Read1 before filtering: total reads: 47446064 total bases: 2080338564 Q20 bases: 2025600908(97.3688%) Q30 bases: 2008391701(96.5416%)

Read1 after filtering: total reads: 21982678 total bases: 930521629 Q20 bases: 907046935(97.4773%) Q30 bases: 898275329(96.5346%)

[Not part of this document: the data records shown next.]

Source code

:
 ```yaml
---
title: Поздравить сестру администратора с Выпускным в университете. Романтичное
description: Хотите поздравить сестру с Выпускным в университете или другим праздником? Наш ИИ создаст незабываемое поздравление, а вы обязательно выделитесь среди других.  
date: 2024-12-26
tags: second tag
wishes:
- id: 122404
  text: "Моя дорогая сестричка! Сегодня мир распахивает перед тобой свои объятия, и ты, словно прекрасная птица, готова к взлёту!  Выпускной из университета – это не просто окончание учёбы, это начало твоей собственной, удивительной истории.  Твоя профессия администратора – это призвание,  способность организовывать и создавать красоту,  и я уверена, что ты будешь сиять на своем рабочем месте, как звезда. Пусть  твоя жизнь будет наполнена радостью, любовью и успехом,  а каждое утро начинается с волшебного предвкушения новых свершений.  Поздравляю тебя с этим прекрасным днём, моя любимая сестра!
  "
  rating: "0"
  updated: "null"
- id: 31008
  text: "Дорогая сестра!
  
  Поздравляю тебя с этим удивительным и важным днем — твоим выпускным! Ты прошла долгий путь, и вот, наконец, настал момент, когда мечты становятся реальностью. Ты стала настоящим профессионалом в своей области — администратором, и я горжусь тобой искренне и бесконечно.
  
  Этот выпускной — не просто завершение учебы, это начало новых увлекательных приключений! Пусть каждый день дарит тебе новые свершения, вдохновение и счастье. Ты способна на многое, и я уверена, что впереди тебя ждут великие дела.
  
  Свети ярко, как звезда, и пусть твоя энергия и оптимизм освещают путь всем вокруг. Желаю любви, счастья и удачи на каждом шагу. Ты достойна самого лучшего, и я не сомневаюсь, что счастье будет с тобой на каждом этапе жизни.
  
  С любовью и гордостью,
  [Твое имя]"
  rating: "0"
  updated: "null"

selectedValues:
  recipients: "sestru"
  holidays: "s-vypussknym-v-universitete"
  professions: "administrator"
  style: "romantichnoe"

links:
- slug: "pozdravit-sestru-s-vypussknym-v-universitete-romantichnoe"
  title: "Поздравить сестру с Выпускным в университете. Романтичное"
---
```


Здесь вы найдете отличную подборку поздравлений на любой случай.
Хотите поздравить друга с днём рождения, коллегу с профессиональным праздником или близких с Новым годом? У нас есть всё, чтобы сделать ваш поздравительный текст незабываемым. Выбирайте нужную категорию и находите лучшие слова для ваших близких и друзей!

Filtering result: reads passed filter: 21982678 reads failed due to low quality: 243070 reads failed due to too many N: 178 reads failed due to too short: 25220138 reads with adapter trimmed: 29836086 bases trimmed due to adapters: 945959657

Duplication rate (may be overestimated since this is SE data): 11.8692%

JSON report: /ext/yeti/processed/ppqc_test/results_pipeline/GSM3618128/fastqc/GSM3618128_R1_rmAdapter.json HTML report: /ext/yeti/processed/ppqc_test/results_pipeline/GSM3618128/fastqc/GSM3618128_R1_rmAdapter.html

fastp --overrepresentation_analysis --thread 8 --in1 /ext/yeti/processed/ppqc_test/results_pipeline/GSM3618128/fastq/GSM3618128_R1.fastq --adapter_sequence TGGAATTCTCGGGTGCCAAGG --length_required 18 --html /ext/yeti/processed/ppqc_test/results_pipeline/GSM3618128/fastqc/GSM3618128_R1_rmAdapter.html --json /ext/yeti/processed/ppqc_test/results_pipeline/GSM3618128/fastqc/GSM3618128_R1_rmAdapter.json --report_title GSM3618128 -o /ext/yeti/processed/ppqc_test/results_pipeline/GSM3618128/fastq/GSM3618128_R1_noadap.fastq fastp v0.20.0, time used: 95 seconds

nsheff commented 5 years ago

I notice that on some lines, processed_fastq is the target of a redirect:

https://github.com/databio/peppro/blob/644ca073809813e1474793601a9b2df3acd4f74c/pipelines/peppro.py#L425-L437

other times it's a target of -o:

https://github.com/databio/peppro/blob/644ca073809813e1474793601a9b2df3acd4f74c/pipelines/peppro.py#L500-L518

also it only shows up as a variable on single-end; https://github.com/databio/peppro/blob/644ca073809813e1474793601a9b2df3acd4f74c/pipelines/peppro.py#L167-L194

could the error be that it's supposed to be a target of -o, which is actually writing output in these commands?